↓↓↓
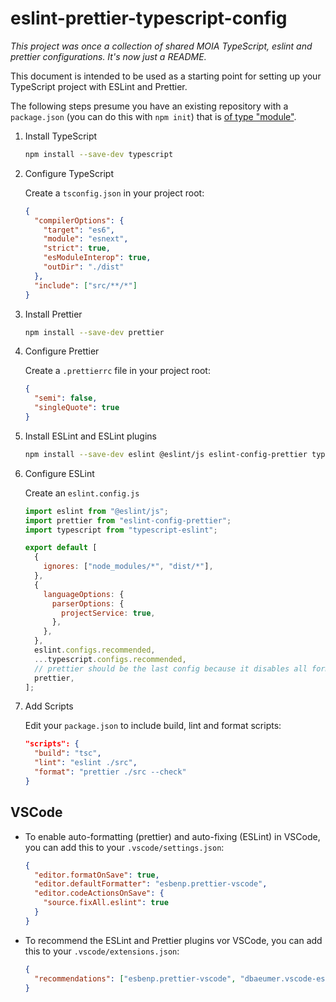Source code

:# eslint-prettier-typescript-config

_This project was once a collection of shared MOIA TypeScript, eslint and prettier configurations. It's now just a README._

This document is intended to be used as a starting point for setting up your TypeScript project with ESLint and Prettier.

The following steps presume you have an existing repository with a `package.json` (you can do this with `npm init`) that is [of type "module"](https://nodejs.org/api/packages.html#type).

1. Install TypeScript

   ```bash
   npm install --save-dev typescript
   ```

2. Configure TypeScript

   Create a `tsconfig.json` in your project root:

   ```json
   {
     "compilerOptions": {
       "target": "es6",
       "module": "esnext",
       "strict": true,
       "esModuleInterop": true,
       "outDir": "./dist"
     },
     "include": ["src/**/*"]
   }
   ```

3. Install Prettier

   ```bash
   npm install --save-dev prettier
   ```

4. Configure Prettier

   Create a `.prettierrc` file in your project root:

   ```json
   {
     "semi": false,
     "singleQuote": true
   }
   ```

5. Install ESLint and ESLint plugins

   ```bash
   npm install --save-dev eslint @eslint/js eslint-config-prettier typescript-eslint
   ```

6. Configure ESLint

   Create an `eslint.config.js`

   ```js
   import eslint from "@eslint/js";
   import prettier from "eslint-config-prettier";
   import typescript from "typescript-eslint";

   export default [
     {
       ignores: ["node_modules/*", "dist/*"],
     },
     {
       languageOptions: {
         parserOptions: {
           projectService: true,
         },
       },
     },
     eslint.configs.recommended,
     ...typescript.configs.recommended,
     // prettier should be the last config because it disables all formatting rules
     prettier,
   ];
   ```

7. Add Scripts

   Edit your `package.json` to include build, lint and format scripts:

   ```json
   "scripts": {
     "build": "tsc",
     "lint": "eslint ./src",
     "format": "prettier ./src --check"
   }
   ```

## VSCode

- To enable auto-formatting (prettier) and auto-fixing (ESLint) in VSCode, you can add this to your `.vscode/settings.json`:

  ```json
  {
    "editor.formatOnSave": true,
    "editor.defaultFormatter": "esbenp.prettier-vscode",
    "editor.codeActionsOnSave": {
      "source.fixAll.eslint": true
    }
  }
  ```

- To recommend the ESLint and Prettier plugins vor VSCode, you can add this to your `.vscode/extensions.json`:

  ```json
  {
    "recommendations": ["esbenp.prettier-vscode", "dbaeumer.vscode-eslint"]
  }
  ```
↑↑↑
#### ABOUT THIS TASK
If a line in the material contains "from", show it.

#### EXERCISE RESPONSE
   import eslint from "@eslint/js";
   import prettier from "eslint-config-prettier";
   import typescript from "typescript-eslint";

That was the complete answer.